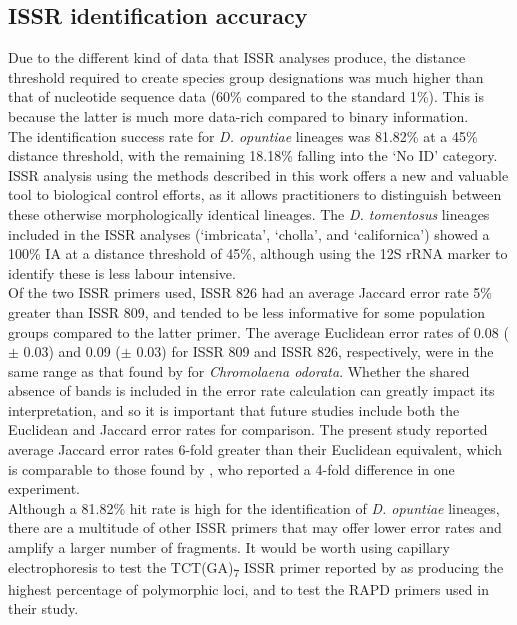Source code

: \subsection{ISSR identification accuracy}
Due to the different kind of data that ISSR analyses produce, the distance threshold required to create species group designations was much higher than that of nucleotide sequence data (60\% compared to the standard 1\%). This is because the latter is much more data-rich compared to binary information. \\
The identification success rate for \textit{D. opuntiae} lineages was 81.82\% at a 45\% distance threshold, with the remaining 18.18\% falling into the `No ID' category.  ISSR analysis using the methods described in this work offers a new and valuable tool to biological control efforts, as it allows practitioners to distinguish between these otherwise morphologically identical lineages. The \textit{D. tomentosus} lineages included in the ISSR analyses (`imbricata', `cholla', and `californica') showed a 100\% IA at a distance threshold of 45\%, although using the 12S rRNA marker to identify these is less labour intensive. \\
Of the two ISSR primers used, ISSR 826 had an average Jaccard error rate 5\% greater than ISSR 809, and tended to be less informative for some population groups compared to the latter primer. The average Euclidean error rates of 0.08 ($\pm$ 0.03) and 0.09 ($\pm$ 0.03) for ISSR 809 and ISSR 826, respectively, were in the same range as that found by \citet{paterson2013issrs} for \textit{Chromolaena odorata}. Whether the shared absence of bands is included in the error rate calculation can greatly impact its interpretation, and so it is important that future studies include both the Euclidean and Jaccard error rates for comparison. The present study reported average Jaccard error rates 6-fold greater than their Euclidean equivalent, which is comparable to those found by \citet{holland2008optimizing}, who reported a 4-fold difference in one experiment. \\
Although a 81.82\% hit rate is high for the identification of \textit{D. opuntiae} lineages, there are a multitude of other ISSR primers that may offer lower error rates and amplify a larger number of fragments. It would be worth using capillary electrophoresis to test the TCT(GA)\textsubscript{7} ISSR primer reported by \citet{silva2013genetic} as producing the highest percentage of polymorphic loci, and to test the RAPD primers used in their study.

WHAT IS BEING ASKED → For this answer, return word for word the lines from the first line of the records through the line containing "The identification success". Omit the pictures.

ANSWER AREA →
Source code

: \subsection{ISSR identification accuracy}
Due to the different kind of data that ISSR analyses produce, the distance threshold required to create species group designations was much higher than that of nucleotide sequence data (60\% compared to the standard 1\%). This is because the latter is much more data-rich compared to binary information. \\
The identification success rate for \textit{D. opuntiae} lineages was 81.82\% at a 45\% distance threshold, with the remaining 18.18\% falling into the `No ID' category.  ISSR analysis using the methods described in this work offers a new and valuable tool to biological control efforts, as it allows practitioners to distinguish between these otherwise morphologically identical lineages. The \textit{D. tomentosus} lineages included in the ISSR analyses (`imbricata', `cholla', and `californica') showed a 100\% IA at a distance threshold of 45\%, although using the 12S rRNA marker to identify these is less labour intensive. \\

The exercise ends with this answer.